Hello Guys,
im new to Pytorch and DL in genereal, so i hope this is the right place to ask questions like this
I wanted to create my first record, but my record becomes infinite. This problem should be easiest to show with the codes and outputs.
class DataframeDataset(Dataset):
"""Load Pytorch Dataset from Dataframe
"""
def __init__(self, data_frame, input_key, target_key, transform=None, features=None):
self.data_frame = data_frame
self.input_key = input_key
self.target_key = target_key
self.inputs = self.data_frame[input_key]
self.targets = self.data_frame[target_key]
self.transform = transform
self.features = [input_key, target_key] if features is None else features
self.len = len(self.inputs)
def __len__(self):
return self.len
def __str__(self):
return str(self.info())
def info(self):
info = {
'features': self.features,
'num_rows': len(self)
}
return info
def __getitem__(self, idx):
if torch.is_tensor(idx):
idx = idx.tolist()
data = {
self.input_key: self.inputs[idx],
self.target_key: self.targets[idx]
}
if self.transform:
return self.transform(data)
return data
lets look at some mook data:
data = [("x1", "y2", "A3"), ("x1", "y2", "b3"), ("x1", "y2", "c3"), ("x1", "y2", "d3")]
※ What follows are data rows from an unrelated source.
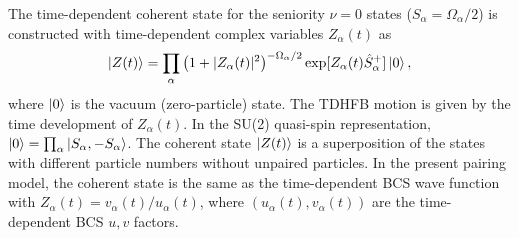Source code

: \documentclass[%
superscriptaddress,
showpacs,
nofootinbib,
amsmath,amssymb,
aps,
prc,
twocolumn,
floatfix ]%
{revtex4-1}
\begin{document}
The time-dependent coherent state for the seniority $\nu=0$ states
($S_\alpha=\Omega_\alpha/2$) is constructed with
time-dependent complex variables $Z_\alpha(t)$ as
\begin{equation}
	\ket{Z(t)} = \prod_{\alpha} \left(1+|Z_\alpha(t)|^2\right)^{-\Omega_\alpha/2}
	\exp [Z_\alpha(t) \hat{S}_\alpha^{+}] \ket{0},
 \label{coherent}
\end{equation}
where $\ket{0}$ is the vacuum (zero-particle) state.
The TDHFB motion is given by the time development of $Z_\alpha(t)$.
In the SU(2) quasi-spin representation,
$\ket{0}=\prod_\alpha \ket{S_\alpha,-S_\alpha}$.
The coherent state $\ket{Z(t)}$ is a superposition of
the states with different particle numbers
without unpaired particles.
In the present pairing model,
the coherent state is the same as the time-dependent BCS wave function
with $Z_\alpha(t)=v_\alpha(t)/u_\alpha(t)$,
where $(u_\alpha(t),v_\alpha(t))$ are the time-dependent BCS $u,v$ factors.
\end{document}
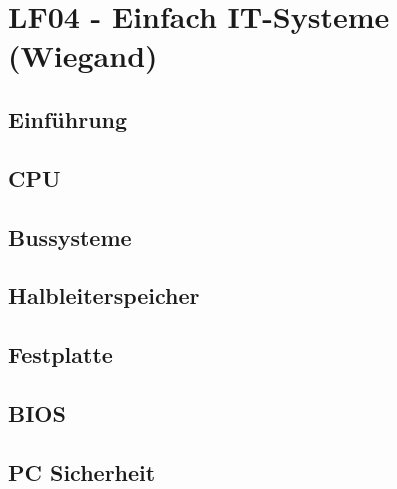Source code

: \section{LF04 - Einfach IT-Systeme (Wiegand)}
%
\subsection{Einführung}
\subsection{CPU}
\subsection{Bussysteme}
\subsection{Halbleiterspeicher}
\subsection{Festplatte}
\subsection{BIOS}
\subsection{PC Sicherheit}
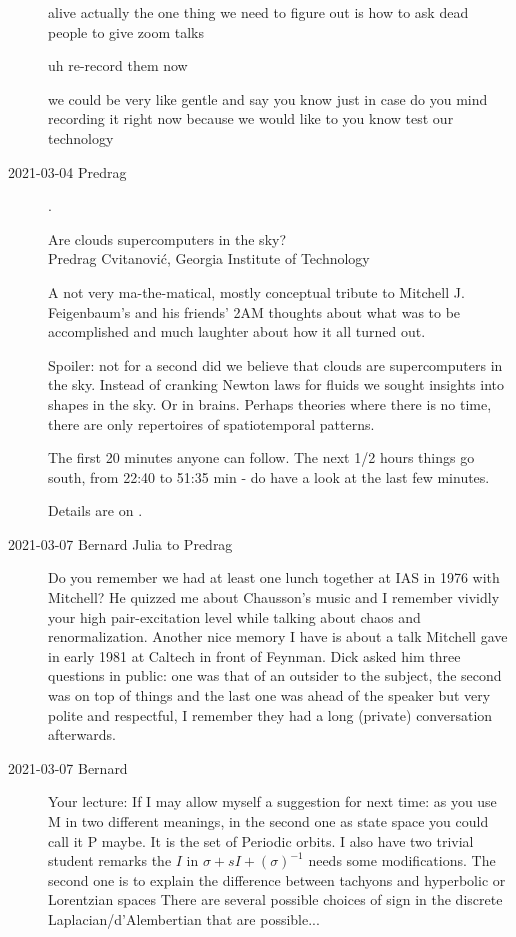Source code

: \begin{description}
alive actually the one thing we need to figure out is how to ask dead people to give zoom talks

uh re-record them now

we could be very like gentle and say you know just in case do you mind recording it right now because we would like to you know test our technology

        \item[2021-03-04 Predrag].

        \item[\videoLink{YouTube.com/embed/%
oIBMTEW0Y1o}]  {\Large
Are clouds supercomputers in the sky?
         }
\\
Predrag Cvitanovi\'c, Georgia Institute of Technology

A not very ma-the-matical, mostly conceptual tribute to Mitchell J.
Feigenbaum's and his friends' 2AM thoughts about what was to be
accomplished and much laughter about how it all turned out.

Spoiler: not for a second did we believe that clouds are supercomputers
in the sky. Instead of cranking Newton laws for fluids we sought insights
into shapes in the sky. Or in brains. Perhaps theories where there is no
time, there are only repertoires of spatiotemporal patterns.

The first 20 minutes anyone can follow. The next 1/2 hours things go
south, from 22:40 to 51:35 min - do have a look at the last few minutes.

Details are on
.

\item[2021-03-07 Bernard Julia to Predrag]
Do you remember we had at least one lunch together at IAS in 1976 with
Mitchell? He quizzed me about Chausson's music and I remember vividly
your high pair-excitation level while talking about chaos and
renormalization. Another nice memory I have is about a talk Mitchell gave
in early 1981 at Caltech in front of Feynman. Dick asked him  three
questions in public: one was that of an outsider to the subject, the
second was on top of things and the last one was ahead of the speaker but
very polite and respectful, I remember they had a long (private)
conversation afterwards.

\item[2021-03-07 Bernard]
Your lecture: If I may allow myself a suggestion for next time: as you
use M in two different meanings, in the second one as state space you
could call it P maybe. It is the set of Periodic orbits.
I also have two trivial student remarks the $I$ in
$\sigma + sI +(\sigma)^{-1}$ needs some modifications.
The second one is to explain the difference between tachyons and
hyperbolic or Lorentzian spaces There are several possible choices of
sign in the discrete Laplacian/d'Alembertian that are possible...


\end{description}
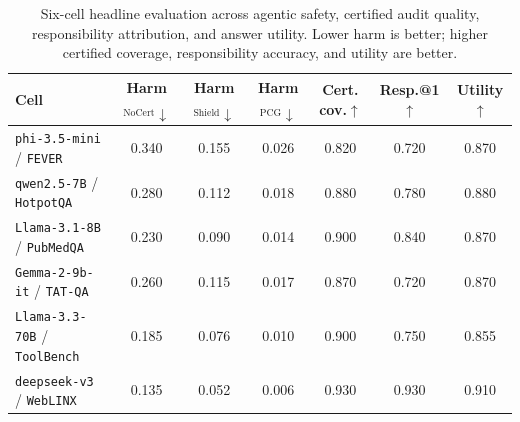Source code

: \begin{table}[t]
\centering
\caption{\small Six-cell headline evaluation across agentic safety, certified audit quality, responsibility attribution, and answer utility. Lower harm is better; higher certified coverage, responsibility accuracy, and utility are better.}
\label{tab:main_six_summary}
\scriptsize
\begin{tabular}{lcccccc}
\toprule
Cell & Harm$_{\mathrm{NoCert}}\downarrow$ & Harm$_{\mathrm{Shield}}\downarrow$ & Harm$_{\mathrm{PCG}}\downarrow$ & Cert. cov.$\uparrow$ & Resp.@1$\uparrow$ & Utility$\uparrow$ \\
\midrule
\texttt{phi-3.5-mini} / \texttt{FEVER} & 0.340 & 0.155 & 0.026 & 0.820 & 0.720 & 0.870 \\
\texttt{qwen2.5-7B} / \texttt{HotpotQA} & 0.280 & 0.112 & 0.018 & 0.880 & 0.780 & 0.880 \\
\texttt{Llama-3.1-8B} / \texttt{PubMedQA} & 0.230 & 0.090 & 0.014 & 0.900 & 0.840 & 0.870 \\
\texttt{Gemma-2-9b-it} / \texttt{TAT-QA} & 0.260 & 0.115 & 0.017 & 0.870 & 0.720 & 0.870 \\
\texttt{Llama-3.3-70B} / \texttt{ToolBench} & 0.185 & 0.076 & 0.010 & 0.900 & 0.750 & 0.855 \\
\texttt{deepseek-v3} / \texttt{WebLINX} & 0.135 & 0.052 & 0.006 & 0.930 & 0.930 & 0.910 \\
\bottomrule
\end{tabular}
\end{table}
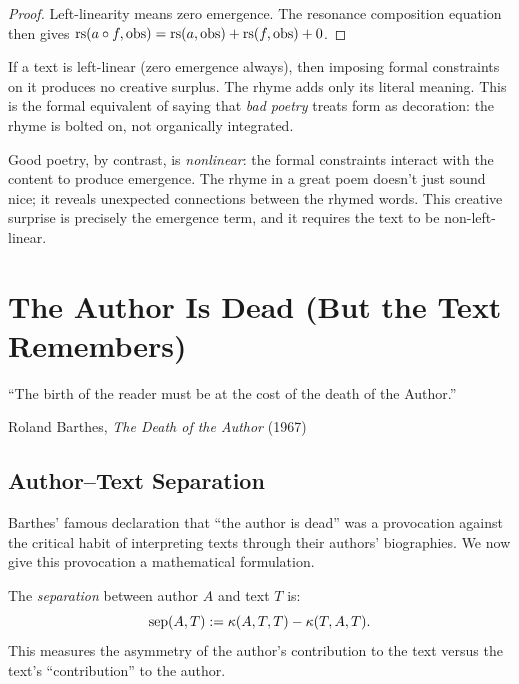 \begin{proof}
Left-linearity means zero emergence.  The resonance composition
equation then gives $\rs(a \compose f, \mathrm{obs}) = \rs(a, \mathrm{obs}) +
\rs(f, \mathrm{obs}) + 0$.
\end{proof}

\begin{interpretation}
If a text is left-linear (zero emergence always), then imposing formal
constraints on it produces no creative surplus.  The rhyme adds only its
literal meaning.  This is the formal equivalent of saying that
\emph{bad poetry} treats form as decoration: the rhyme is bolted on,
not organically integrated.

Good poetry, by contrast, is \emph{nonlinear}: the formal constraints
interact with the content to produce emergence.  The rhyme in a great
poem doesn't just sound nice; it reveals unexpected connections between
the rhymed words.  This creative surprise is precisely the emergence
term, and it requires the text to be non-left-linear.
\end{interpretation}



\chapter{The Author Is Dead (But the Text Remembers)}
\label{ch:author}

\epigraph{``The birth of the reader must be at the cost of the death
of the Author.''}{Roland Barthes, \textit{The Death of the Author} (1967)}

\section{Author--Text Separation}

Barthes' famous declaration that ``the author is dead'' was a provocation
against the critical habit of interpreting texts through their authors'
biographies.  We now give this provocation a mathematical formulation.

\begin{definition}
The \emph{separation} between author $A$ and text $T$ is:
\[
  \mathrm{sep}(A, T) := \emerge(A, T, T) - \emerge(T, A, T).
\]
This measures the asymmetry of the author's contribution to the text
versus the text's ``contribution'' to the author.
\end{definition}

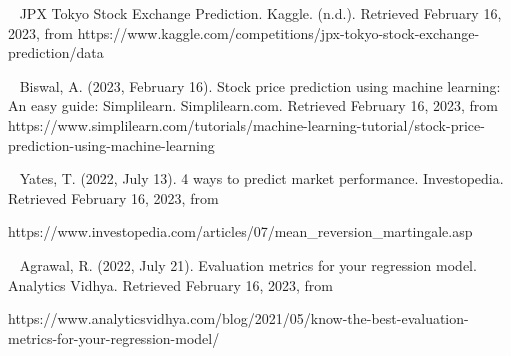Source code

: \documentclass{article}
\begin{document}
~\cite{hegazy2014machine}

~\cite{CHONG2017187}

~\cite{JIANG2021115537}

~\cite{8541310}

~\cite{arXiv:1605.00003}

~\cite{JPX} 
JPX Tokyo Stock Exchange Prediction. Kaggle. (n.d.). Retrieved February 16, 2023, from https://www.kaggle.com/competitions/jpx-tokyo-stock-exchange-prediction/data 

~\cite{Biswal} 
Biswal, A. (2023, February 16). Stock price prediction using machine learning: An easy guide: Simplilearn. Simplilearn.com. Retrieved February 16, 2023, from https://www.simplilearn.com/tutorials/machine-learning-tutorial/stock-price-prediction-using-machine-learning 

~\cite{Yates} 
Yates, T. (2022, July 13). 4 ways to predict market performance. Investopedia. Retrieved February 16, 2023, from 

https://www.investopedia.com/articles/07/mean_reversion_martingale.asp 

~\cite{Agrawal} 
Agrawal, R. (2022, July 21). Evaluation metrics for your regression model. Analytics Vidhya. Retrieved February 16, 2023, from 

https://www.analyticsvidhya.com/blog/2021/05/know-the-best-evaluation-metrics-for-your-regression-model/ 
\end{document}
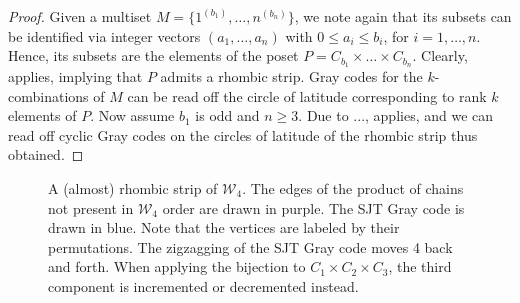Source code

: \documentclass[fontsize=11pt,a4paper,DIV=12]{scrartcl}
\begin{document}
\multisetcombinations*
\begin{proof}
    Given a multiset $M=\{1^{(b_1)},\ldots,n^{(b_n)}\}$, we note again that its subsets can be identified via integer vectors $(a_1,\ldots,a_n)$ with $0\le a_i\le b_i$, for $i=1,\ldots,n$. Hence, its subsets are the elements of the poset $P=C_{b_1}\times\ldots\times C_{b_n}$. Clearly,  applies, implying that $P$ admits a rhombic strip. Gray codes for the $k$-combinations of $M$ can be read off the circle of latitude corresponding to rank $k$ elements of $P$. Now assume $b_1$ is odd and $n\ge 3$. Due to ...,  applies, and we can read off cyclic Gray codes on the circles of latitude of the rhombic strip thus obtained.
\end{proof}

\begin{figure}
    \centering
    
    \caption{A (almost) rhombic strip of $\mathcal W_4$. The edges of the product of chains not present in $\mathcal W_4$ order are drawn in purple. The SJT Gray code is drawn in blue. Note that the vertices are labeled by their permutations. The zigzagging of the SJT Gray code moves 4 back and forth. When applying the bijection to $C_1\times C_2\times C_3$, the third component is incremented or decremented instead.}
    \label{fig:weakBruhat4}
\end{figure}
\end{document}
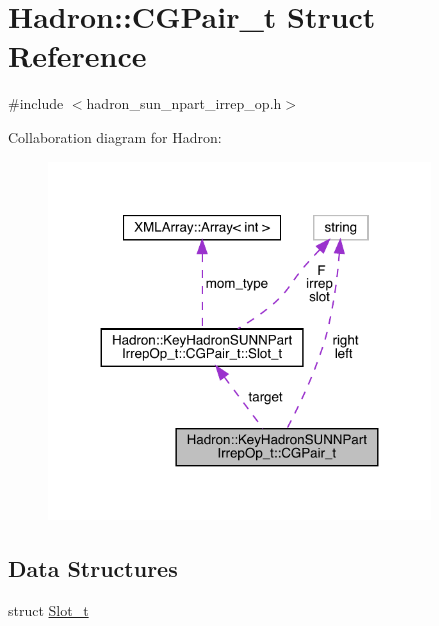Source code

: \hypertarget{structHadron_1_1KeyHadronSUNNPartIrrepOp__t_1_1CGPair__t}{}\section{Hadron\+:\+:C\+G\+Pair\+\_\+t Struct Reference}
\label{structHadron_1_1KeyHadronSUNNPartIrrepOp__t_1_1CGPair__t}


{\ttfamily \#include $<$hadron\+\_\+sun\+\_\+npart\+\_\+irrep\+\_\+op.\+h$>$}



Collaboration diagram for Hadron\+:\nopagebreak
\begin{figure}[H]
\begin{center}
\leavevmode
\includegraphics[width=287pt]{d0/d3e/structHadron_1_1KeyHadronSUNNPartIrrepOp__t_1_1CGPair__t__coll__graph}
\end{center}
\end{figure}
\subsection*{Data Structures}
\begin{DoxyCompactItemize}
\item 
struct \mbox{\hyperlink{structHadron_1_1KeyHadronSUNNPartIrrepOp__t_1_1CGPair__t_1_1Slot__t}{Slot\+\_\+t}}
\end{DoxyCompactItemize}

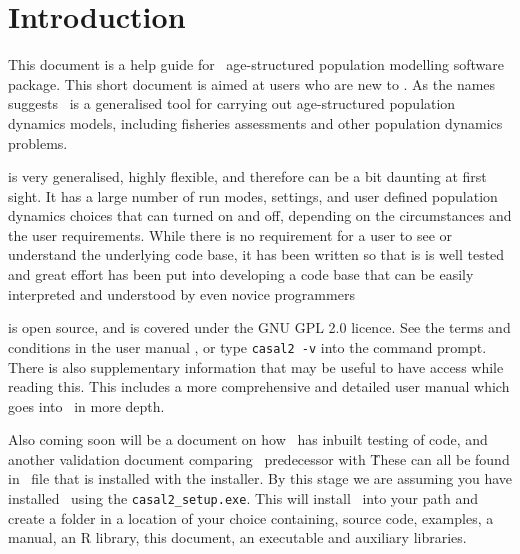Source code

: \section{Introduction}\label{sec:introduction}

This document is a help guide for \CNAME\, age-structured population modelling software package. This short document is aimed at users who are new to \CNAME. As the names suggests \CNAME\ is a generalised tool for carrying out age-structured population dynamics models, including fisheries assessments and other population dynamics problems. 

\CNAME is very generalised, highly flexible, and therefore can be a bit daunting at first sight. It has a large number of run modes, settings, and user defined population dynamics choices that can turned on and off, depending on the circumstances and the user requirements. While there is no requirement for a user to see or understand the underlying code base, it has been written so that is is well tested and great effort has been put into developing a code base that can be easily interpreted and understood by even novice programmers

\CNAME is open source, and is covered under the GNU GPL 2.0 licence. See the terms and conditions in the user manual \citep{CASAL2}, or type \texttt{casal2 -v} into the command prompt. There is also supplementary information that may be useful to have access while reading this. This includes a more comprehensive and detailed user manual which goes into \CNAME\ in more depth. 

Also coming soon will be a document on how \CNAME\ has inbuilt testing of code, and another validation document comparing \CNAME\ predecessor with \CNAME\. These can all be found in \CNAME\ file that is installed with the installer. By this stage we are assuming you have installed \CNAME\ using the \texttt{casal2\_setup.exe}. This will install \CNAME\ into your path and create a folder in a location of your choice containing, source code, examples, a manual, an R library, this document, an executable and auxiliary libraries.
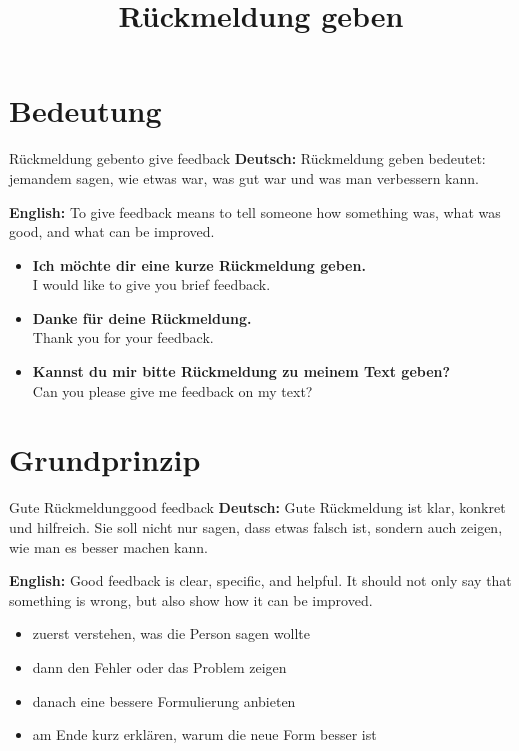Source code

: \documentclass[a4paper,11pt]{article}
\title{Rückmeldung geben}
\date{}
\newcommand{\GermanText}[1]{\textbf{Deutsch: }#1\par}
\newcommand{\EnglishText}[1]{{\small\color{SoftGray}\textbf{English: }#1\par}}
\newcommand{\ExampleItem}[2]{\item \textbf{#1}\\{\small\color{SoftGray}#2}}
\begin{document}
    \maketitle
    \tableofcontents
    \newpage
    
    
    \section{Bedeutung}
        
        \begin{grammarentry}{Rückmeldung geben}{to give feedback}
            \GermanText{Rückmeldung geben bedeutet: jemandem sagen, wie etwas war, was gut war und was man verbessern kann.}
            \EnglishText{To give feedback means to tell someone how something was, what was good, and what can be improved.}
            
            \begin{exbox}
                \begin{itemize}
                    \ExampleItem{Ich möchte dir eine kurze Rückmeldung geben.}{I would like to give you brief feedback.}
                    \ExampleItem{Danke für deine Rückmeldung.}{Thank you for your feedback.}
                    \ExampleItem{Kannst du mir bitte Rückmeldung zu meinem Text geben?}{Can you please give me feedback on my text?}
                \end{itemize}
            \end{exbox}
        \end{grammarentry}
    
    
    \section{Grundprinzip}
        
        \begin{grammarentry}{Gute Rückmeldung}{good feedback}
            \GermanText{Gute Rückmeldung ist klar, konkret und hilfreich. Sie soll nicht nur sagen, dass etwas falsch ist, sondern auch zeigen, wie man es besser machen kann.}
            \EnglishText{Good feedback is clear, specific, and helpful. It should not only say that something is wrong, but also show how it can be improved.}
            
            \begin{itemize}
                \item zuerst verstehen, was die Person sagen wollte
                \item dann den Fehler oder das Problem zeigen
                \item danach eine bessere Formulierung anbieten
                \item am Ende kurz erklären, warum die neue Form besser ist
            \end{itemize}
        \end{grammarentry}
    
\end{document}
df = pd.DataFrame(data, columns=['input', 'target', 'random'])
print(df.head())
input target random
0 x1 y2 A3
1 x1 y2 b3
2 x1 y2 c3
3 x1 y2 d3
ds = DataframeDataset(data_frame=df, input_key="input", target_key="target", transform=None)
print("*" * 40)
print("Len:", len(ds))
print("Ds", ds)
print(ds[0])
Len: 4
Ds {'features': ['input', 'target'], 'num_rows': 4}
{'input': 'x1', 'target': 'y2'}
So the basic functions seem to work. However, if I want to iterate over the data with a foreach loop, then unfortunately the loop does not know the boundaries. So I get a key-error, because the torch accesses indicies outside the boundary.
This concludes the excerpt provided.